In your answer, copy every entry that follows exactly.
__________________________________________________
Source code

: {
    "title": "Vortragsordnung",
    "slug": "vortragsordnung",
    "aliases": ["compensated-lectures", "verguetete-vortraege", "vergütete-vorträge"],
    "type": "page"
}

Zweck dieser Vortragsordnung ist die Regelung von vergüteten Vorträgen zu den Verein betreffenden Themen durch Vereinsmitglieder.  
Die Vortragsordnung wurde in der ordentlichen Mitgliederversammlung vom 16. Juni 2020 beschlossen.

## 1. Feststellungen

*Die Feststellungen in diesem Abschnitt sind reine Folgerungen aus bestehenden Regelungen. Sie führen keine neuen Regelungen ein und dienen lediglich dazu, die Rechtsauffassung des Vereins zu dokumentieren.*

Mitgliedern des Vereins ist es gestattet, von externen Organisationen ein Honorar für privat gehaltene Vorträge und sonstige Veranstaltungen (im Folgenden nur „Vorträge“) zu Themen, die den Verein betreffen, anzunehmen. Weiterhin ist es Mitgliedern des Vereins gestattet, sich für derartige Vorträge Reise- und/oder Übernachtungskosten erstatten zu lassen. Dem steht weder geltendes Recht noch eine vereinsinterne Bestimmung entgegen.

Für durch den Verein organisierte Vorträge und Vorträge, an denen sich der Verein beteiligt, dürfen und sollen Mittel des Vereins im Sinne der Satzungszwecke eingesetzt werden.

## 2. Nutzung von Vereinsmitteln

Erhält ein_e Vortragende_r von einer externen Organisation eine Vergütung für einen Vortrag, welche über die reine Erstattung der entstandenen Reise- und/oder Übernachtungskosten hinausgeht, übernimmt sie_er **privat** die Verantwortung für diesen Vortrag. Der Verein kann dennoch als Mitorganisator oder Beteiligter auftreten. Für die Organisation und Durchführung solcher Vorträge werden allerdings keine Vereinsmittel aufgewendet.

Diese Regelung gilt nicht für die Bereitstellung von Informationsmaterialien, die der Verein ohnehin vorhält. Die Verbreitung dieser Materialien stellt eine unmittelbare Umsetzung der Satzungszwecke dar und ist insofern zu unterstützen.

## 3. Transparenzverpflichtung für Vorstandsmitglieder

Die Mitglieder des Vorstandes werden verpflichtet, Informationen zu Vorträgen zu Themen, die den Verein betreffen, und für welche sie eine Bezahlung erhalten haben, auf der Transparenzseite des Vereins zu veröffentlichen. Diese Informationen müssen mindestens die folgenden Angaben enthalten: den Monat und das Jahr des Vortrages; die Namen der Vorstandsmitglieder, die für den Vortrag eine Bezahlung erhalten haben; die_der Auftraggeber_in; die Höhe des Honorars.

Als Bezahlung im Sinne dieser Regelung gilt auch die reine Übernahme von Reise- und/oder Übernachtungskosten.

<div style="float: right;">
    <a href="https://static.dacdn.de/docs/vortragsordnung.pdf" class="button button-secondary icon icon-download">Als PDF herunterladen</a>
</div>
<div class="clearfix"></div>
__________________________________________________
Solution to this task ::
Source code

: {
    "title": "Vortragsordnung",
    "slug": "vortragsordnung",
    "aliases": ["compensated-lectures", "verguetete-vortraege", "vergütete-vorträge"],
    "type": "page"
}

Zweck dieser Vortragsordnung ist die Regelung von vergüteten Vorträgen zu den Verein betreffenden Themen durch Vereinsmitglieder.  
Die Vortragsordnung wurde in der ordentlichen Mitgliederversammlung vom 16. Juni 2020 beschlossen.

## 1. Feststellungen

*Die Feststellungen in diesem Abschnitt sind reine Folgerungen aus bestehenden Regelungen. Sie führen keine neuen Regelungen ein und dienen lediglich dazu, die Rechtsauffassung des Vereins zu dokumentieren.*

Mitgliedern des Vereins ist es gestattet, von externen Organisationen ein Honorar für privat gehaltene Vorträge und sonstige Veranstaltungen (im Folgenden nur „Vorträge“) zu Themen, die den Verein betreffen, anzunehmen. Weiterhin ist es Mitgliedern des Vereins gestattet, sich für derartige Vorträge Reise- und/oder Übernachtungskosten erstatten zu lassen. Dem steht weder geltendes Recht noch eine vereinsinterne Bestimmung entgegen.

Für durch den Verein organisierte Vorträge und Vorträge, an denen sich der Verein beteiligt, dürfen und sollen Mittel des Vereins im Sinne der Satzungszwecke eingesetzt werden.

## 2. Nutzung von Vereinsmitteln

Erhält ein_e Vortragende_r von einer externen Organisation eine Vergütung für einen Vortrag, welche über die reine Erstattung der entstandenen Reise- und/oder Übernachtungskosten hinausgeht, übernimmt sie_er **privat** die Verantwortung für diesen Vortrag. Der Verein kann dennoch als Mitorganisator oder Beteiligter auftreten. Für die Organisation und Durchführung solcher Vorträge werden allerdings keine Vereinsmittel aufgewendet.

Diese Regelung gilt nicht für die Bereitstellung von Informationsmaterialien, die der Verein ohnehin vorhält. Die Verbreitung dieser Materialien stellt eine unmittelbare Umsetzung der Satzungszwecke dar und ist insofern zu unterstützen.

## 3. Transparenzverpflichtung für Vorstandsmitglieder

Die Mitglieder des Vorstandes werden verpflichtet, Informationen zu Vorträgen zu Themen, die den Verein betreffen, und für welche sie eine Bezahlung erhalten haben, auf der Transparenzseite des Vereins zu veröffentlichen. Diese Informationen müssen mindestens die folgenden Angaben enthalten: den Monat und das Jahr des Vortrages; die Namen der Vorstandsmitglieder, die für den Vortrag eine Bezahlung erhalten haben; die_der Auftraggeber_in; die Höhe des Honorars.

Als Bezahlung im Sinne dieser Regelung gilt auch die reine Übernahme von Reise- und/oder Übernachtungskosten.

<div style="float: right;">
    <a href="https://static.dacdn.de/docs/vortragsordnung.pdf" class="button button-secondary icon icon-download">Als PDF herunterladen</a>
</div>
<div class="clearfix"></div>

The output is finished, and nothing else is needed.